If you want to explain the video, please follow my personal wechat public account: Little Paper scraps

Please give me a “like” that makes me look good! 😁 😁 😁 😁 😁

YOLOv1 is the first one stage object detection algorithm after Faster R-CNN, creating a new school of object detection algorithm. After YOLOv1, object detection is basically divided into two schools of One stage and two stages.

The graph below shows the coordinates of YOLO throughout the history of object detection algorithms.

background

It can be seen that YOLOv1 was proposed after Faster R-CNN, but by looking at the time when the first arXiv was uploaded (see the figure below), YOLOv1 and Faster R-CNN were basically proposed at the same time, so when the author of YOLO started writing, Fast R-CNN is SOTA(State of the Art), and Faster R-CNN has not been born yet. Therefore, the main object of comparison for YOLO authors is Fast R-CNN. Of course, the author subsequently added the comparison results with Faster R-CNN for reference.

The following is a simple analysis of the principle of Fast R-CNN.

Fast R-CNN is mainly composed of four parts (as shown below), the first is the shared Feature Extractor, and the second is the traditional Region Proposal algorithm. After shared Extracted Feature Map and Region Of Interest (ROI) are obtained, the corresponding PART Of ROI on the Extracted Feature Map is intercepted, and after ROI Pooling, The Feature Map with fixed resolution is converted into the object detection part, and the whole object detection process is completed by regression of object categories and bounding box.

Because Fast R-CNN is divided into two processes, Extract Feature and Region Proposal, it is two-stage, which leads to the high accuracy of Fast R-CNN, but the speed is not real-time.

The proposal of YOLO is to solve the shortcomings of Fast R-CNN and combine two stages into one stage, so as to achieve real-time performance.

Idea

How does YOLO synthesize two stages into one stage?

1) First, divide the input image into a 7×7 grid

It can be seen that a cell predicts two boxes, but only one prediction result can be output.

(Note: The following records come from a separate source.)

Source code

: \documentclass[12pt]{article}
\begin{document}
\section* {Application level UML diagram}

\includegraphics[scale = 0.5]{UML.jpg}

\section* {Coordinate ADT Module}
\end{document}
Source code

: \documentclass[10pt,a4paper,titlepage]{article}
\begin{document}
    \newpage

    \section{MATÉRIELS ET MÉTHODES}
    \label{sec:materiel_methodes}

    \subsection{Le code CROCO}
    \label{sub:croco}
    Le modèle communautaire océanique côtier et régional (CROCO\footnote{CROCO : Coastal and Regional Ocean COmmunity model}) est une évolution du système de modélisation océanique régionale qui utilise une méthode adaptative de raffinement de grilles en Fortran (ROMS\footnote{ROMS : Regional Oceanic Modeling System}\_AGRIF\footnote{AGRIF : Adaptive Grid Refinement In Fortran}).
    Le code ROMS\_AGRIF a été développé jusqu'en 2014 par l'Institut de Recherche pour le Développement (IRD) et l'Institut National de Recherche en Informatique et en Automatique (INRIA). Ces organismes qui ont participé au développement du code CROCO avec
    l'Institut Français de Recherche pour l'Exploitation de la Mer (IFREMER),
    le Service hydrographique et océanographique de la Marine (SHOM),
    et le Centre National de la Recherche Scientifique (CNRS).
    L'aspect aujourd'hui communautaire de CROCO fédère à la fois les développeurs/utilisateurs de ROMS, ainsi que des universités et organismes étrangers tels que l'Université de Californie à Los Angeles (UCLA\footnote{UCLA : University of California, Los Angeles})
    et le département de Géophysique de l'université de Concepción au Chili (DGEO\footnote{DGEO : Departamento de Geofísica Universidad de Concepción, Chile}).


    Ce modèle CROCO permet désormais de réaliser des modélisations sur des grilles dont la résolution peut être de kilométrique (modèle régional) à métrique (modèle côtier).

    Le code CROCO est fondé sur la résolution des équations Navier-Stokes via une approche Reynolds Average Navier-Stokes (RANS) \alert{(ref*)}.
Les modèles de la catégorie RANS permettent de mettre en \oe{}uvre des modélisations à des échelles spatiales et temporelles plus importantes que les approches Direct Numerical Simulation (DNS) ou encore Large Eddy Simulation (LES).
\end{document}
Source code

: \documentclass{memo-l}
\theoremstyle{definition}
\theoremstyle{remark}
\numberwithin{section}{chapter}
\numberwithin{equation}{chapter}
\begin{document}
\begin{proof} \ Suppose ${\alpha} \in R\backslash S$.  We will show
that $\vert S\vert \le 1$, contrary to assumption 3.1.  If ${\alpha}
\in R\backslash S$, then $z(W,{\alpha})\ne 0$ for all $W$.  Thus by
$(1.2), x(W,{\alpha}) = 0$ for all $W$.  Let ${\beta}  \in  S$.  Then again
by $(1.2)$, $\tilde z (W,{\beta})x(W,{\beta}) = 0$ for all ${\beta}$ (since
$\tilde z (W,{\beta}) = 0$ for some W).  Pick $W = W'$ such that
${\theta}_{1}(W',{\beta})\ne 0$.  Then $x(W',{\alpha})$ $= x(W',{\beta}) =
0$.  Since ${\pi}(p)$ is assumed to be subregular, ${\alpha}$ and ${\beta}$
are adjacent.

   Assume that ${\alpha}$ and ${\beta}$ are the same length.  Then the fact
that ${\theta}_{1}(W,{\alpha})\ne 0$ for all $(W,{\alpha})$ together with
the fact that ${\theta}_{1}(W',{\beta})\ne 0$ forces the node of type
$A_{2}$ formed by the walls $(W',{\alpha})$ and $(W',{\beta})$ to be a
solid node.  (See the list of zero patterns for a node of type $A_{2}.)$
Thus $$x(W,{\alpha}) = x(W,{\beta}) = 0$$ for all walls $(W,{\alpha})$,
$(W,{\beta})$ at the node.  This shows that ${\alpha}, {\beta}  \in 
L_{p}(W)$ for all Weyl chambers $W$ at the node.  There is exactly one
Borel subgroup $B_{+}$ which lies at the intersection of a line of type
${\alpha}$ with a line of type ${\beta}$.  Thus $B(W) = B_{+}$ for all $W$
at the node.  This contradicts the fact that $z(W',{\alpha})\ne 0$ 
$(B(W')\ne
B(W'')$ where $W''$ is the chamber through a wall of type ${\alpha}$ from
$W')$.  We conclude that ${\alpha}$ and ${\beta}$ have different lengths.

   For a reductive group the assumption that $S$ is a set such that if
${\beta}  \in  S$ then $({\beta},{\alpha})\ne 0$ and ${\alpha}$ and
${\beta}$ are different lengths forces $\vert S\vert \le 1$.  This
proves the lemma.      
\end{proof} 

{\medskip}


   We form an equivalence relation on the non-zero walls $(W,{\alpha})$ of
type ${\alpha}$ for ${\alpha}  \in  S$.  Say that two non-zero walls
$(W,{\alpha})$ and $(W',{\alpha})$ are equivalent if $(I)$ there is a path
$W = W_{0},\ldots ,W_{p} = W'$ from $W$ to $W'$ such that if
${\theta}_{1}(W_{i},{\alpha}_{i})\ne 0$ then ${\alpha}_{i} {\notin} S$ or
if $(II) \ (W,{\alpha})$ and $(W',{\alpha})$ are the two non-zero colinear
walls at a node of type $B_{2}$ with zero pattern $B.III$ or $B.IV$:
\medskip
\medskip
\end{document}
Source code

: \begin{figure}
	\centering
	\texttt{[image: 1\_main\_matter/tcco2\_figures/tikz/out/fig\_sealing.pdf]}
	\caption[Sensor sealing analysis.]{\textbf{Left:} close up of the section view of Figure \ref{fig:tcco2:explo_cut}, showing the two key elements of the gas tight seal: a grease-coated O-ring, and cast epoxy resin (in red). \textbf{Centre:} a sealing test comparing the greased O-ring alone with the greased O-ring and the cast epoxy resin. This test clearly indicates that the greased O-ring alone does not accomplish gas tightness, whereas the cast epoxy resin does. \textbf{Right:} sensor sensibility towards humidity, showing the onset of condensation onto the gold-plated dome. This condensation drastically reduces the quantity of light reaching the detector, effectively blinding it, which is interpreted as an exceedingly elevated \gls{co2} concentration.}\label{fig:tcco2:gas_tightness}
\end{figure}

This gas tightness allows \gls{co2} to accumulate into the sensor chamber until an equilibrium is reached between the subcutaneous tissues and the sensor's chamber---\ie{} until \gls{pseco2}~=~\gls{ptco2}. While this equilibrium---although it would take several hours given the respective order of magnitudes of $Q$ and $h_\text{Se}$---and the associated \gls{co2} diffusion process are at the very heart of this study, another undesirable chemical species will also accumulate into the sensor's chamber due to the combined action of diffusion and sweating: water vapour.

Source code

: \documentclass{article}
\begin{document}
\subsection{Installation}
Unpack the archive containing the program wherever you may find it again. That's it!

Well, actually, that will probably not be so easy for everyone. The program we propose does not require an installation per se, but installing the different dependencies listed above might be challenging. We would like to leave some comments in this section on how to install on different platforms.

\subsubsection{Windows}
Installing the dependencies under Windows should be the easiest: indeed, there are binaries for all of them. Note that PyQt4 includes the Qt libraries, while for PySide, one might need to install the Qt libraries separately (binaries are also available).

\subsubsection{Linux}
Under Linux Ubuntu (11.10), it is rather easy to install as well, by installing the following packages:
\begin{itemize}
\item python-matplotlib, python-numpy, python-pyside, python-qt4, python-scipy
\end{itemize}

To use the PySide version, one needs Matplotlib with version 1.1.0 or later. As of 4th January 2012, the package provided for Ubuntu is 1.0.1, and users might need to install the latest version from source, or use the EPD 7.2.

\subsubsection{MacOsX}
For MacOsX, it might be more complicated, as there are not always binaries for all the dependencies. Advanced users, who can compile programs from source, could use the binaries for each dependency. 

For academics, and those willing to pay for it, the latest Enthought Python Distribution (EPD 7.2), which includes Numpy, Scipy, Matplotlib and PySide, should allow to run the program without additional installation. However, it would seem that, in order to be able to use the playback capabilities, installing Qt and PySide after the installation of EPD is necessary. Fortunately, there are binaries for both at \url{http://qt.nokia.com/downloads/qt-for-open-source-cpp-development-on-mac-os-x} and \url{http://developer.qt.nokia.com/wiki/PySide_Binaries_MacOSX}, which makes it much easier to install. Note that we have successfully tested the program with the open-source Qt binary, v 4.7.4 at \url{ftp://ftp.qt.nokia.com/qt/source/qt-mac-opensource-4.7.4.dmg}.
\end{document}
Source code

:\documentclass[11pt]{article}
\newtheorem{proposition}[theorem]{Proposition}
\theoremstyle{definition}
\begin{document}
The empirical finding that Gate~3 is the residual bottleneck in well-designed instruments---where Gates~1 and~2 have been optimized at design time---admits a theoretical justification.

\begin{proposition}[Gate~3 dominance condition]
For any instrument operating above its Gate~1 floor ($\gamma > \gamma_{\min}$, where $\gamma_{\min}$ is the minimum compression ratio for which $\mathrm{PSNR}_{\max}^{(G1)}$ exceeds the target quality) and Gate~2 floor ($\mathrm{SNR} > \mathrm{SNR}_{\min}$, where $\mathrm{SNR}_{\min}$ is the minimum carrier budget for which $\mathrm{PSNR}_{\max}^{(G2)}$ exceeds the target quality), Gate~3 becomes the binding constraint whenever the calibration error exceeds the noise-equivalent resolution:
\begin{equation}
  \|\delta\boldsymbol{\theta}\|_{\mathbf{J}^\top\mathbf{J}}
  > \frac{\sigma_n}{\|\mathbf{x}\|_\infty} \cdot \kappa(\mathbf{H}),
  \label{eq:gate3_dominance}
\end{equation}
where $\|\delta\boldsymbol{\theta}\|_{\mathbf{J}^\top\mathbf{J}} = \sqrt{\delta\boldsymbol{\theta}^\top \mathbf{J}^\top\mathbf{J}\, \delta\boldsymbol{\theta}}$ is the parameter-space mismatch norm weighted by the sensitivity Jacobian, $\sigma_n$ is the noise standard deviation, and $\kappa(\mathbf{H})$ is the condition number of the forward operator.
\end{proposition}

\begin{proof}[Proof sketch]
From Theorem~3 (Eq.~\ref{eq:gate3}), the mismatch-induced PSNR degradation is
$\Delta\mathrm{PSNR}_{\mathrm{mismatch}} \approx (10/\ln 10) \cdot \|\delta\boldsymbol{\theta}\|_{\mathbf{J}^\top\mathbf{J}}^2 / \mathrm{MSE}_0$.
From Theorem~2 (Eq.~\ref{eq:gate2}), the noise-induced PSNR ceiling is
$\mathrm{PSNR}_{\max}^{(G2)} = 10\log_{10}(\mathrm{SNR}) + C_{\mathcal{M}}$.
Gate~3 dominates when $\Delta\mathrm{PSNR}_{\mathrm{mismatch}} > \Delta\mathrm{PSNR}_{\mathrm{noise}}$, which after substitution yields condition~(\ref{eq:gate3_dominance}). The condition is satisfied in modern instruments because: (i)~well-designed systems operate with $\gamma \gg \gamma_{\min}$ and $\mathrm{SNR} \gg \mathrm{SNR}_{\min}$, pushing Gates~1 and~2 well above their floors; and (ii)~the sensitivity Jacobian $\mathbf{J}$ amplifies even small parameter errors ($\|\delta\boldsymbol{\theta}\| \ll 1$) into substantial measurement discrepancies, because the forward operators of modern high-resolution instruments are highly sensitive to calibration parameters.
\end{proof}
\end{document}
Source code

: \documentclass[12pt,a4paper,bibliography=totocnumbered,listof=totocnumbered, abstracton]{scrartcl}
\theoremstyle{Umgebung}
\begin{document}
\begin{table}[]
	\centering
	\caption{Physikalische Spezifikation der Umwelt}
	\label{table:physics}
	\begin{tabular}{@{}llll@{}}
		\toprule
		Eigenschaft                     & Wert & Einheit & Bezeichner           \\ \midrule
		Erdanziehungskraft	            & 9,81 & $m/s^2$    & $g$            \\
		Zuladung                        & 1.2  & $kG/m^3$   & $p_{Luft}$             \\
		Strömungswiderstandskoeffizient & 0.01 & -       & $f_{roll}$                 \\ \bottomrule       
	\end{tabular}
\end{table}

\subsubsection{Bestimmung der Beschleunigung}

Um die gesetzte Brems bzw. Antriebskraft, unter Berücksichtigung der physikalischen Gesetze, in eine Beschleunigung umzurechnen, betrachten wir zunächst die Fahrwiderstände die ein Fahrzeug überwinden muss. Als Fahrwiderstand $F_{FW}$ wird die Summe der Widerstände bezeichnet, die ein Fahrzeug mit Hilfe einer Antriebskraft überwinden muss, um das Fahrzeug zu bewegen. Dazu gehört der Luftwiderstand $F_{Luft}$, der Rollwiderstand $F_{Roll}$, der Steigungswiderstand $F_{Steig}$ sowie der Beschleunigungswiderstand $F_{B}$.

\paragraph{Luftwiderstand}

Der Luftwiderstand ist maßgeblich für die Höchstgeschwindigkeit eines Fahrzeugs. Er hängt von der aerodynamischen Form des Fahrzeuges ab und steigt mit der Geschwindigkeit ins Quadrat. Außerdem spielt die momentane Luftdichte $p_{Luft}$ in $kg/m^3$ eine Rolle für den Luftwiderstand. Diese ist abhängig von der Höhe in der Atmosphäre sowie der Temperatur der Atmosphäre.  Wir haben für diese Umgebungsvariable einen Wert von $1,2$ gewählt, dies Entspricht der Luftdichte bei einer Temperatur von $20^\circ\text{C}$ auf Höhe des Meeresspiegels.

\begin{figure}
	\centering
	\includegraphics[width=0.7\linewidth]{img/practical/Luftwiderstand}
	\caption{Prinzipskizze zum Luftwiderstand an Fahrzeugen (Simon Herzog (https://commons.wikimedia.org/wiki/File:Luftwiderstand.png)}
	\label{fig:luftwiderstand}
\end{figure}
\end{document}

Generally, the prediction box with a high confidence C value is taken as the prediction result of this cell, and the category of the box is the category with the largest P_CI. 3) Since a cell has two prediction boxes, how to calculate the Ground Truth of each prediction box? First, a Ground Truth box is allocated to the cell where its center is located. As shown below, the green Ground Truth box of the bicycle is allocated to the pink cell.

Second, within a cell, the Ground Truth will be assigned to the largest predictor of its IOU, as shown below. The two predictor boxes in the pink cell are red boxes, and the green GT box is assigned to the wide and short red predictor box.

You have the output, you have GT, you design the network structure, the input to the output mapping, and you can use gradient descent for training.

Network

Below is a simplified version of the network structure,

The diagram below shows the detailed network structure.

It can be seen that the image first extracts features through a 24-layer Feature Extractor designed by an author, and then passes through two fully connected layers to obtain the final output of 7x7x30.

Note that this 7×7 output means exactly what the author says about dividing the grid into 7×7 grids.

Loss

Loss is mainly divided into three parts: position Loss, confidence Loss and category Loss.

1) Loss of position

2) Loss of confidence

Ci predicts Pr(Object)*IOU, which comprehensively reflects the probability that the prediction box has object and the IOU size of the prediction box and truth. Therefore, the C_i label of a cell can be calculated as follows:

3) Category loss

The predicted p_CI is the conditional probability, that is, the probability of Class_i if Object is known. If GT’s category is CI, p_CI will be labeled 1 and other p_CI will be labeled 0.

Training

YOLO model training uses the following techniques: 1) Data enhancement includes random scaling, random interception, random adjustment of exposure and saturation 2) Dropout estimation is the full connection layer, using the dropout rate of 0.5 3) Optimizer adopts momentum optimizer, 4) weight decay adopted weight decay with a coefficient of 0.0005 5) Batch size 64 6) learning rate

Experiments

Error Analysis

The authors also analyze the error of YOLO and compare the error sources of Fast R-CNN and YOLO. First, the author divides the recognition results into five categories:

  1. Correct classification: correct category, IOU>0.5
  2. Position error: category correct, 0.1
  3. Approximate error: Category identified as approximate category, IOU>0.1
  4. Other errors: Category error, IOU>0.1
  5. Background error: IOU<0.1

The error composition of Fast R-CNN and YOLO is shown as follows:

It can be seen that Fast R-CNN is dominated by background errors, while YOLO is dominated by position errors.

conclusion

YOLO pioneered the one-step algorithm to achieve real-time detection and high accuracy.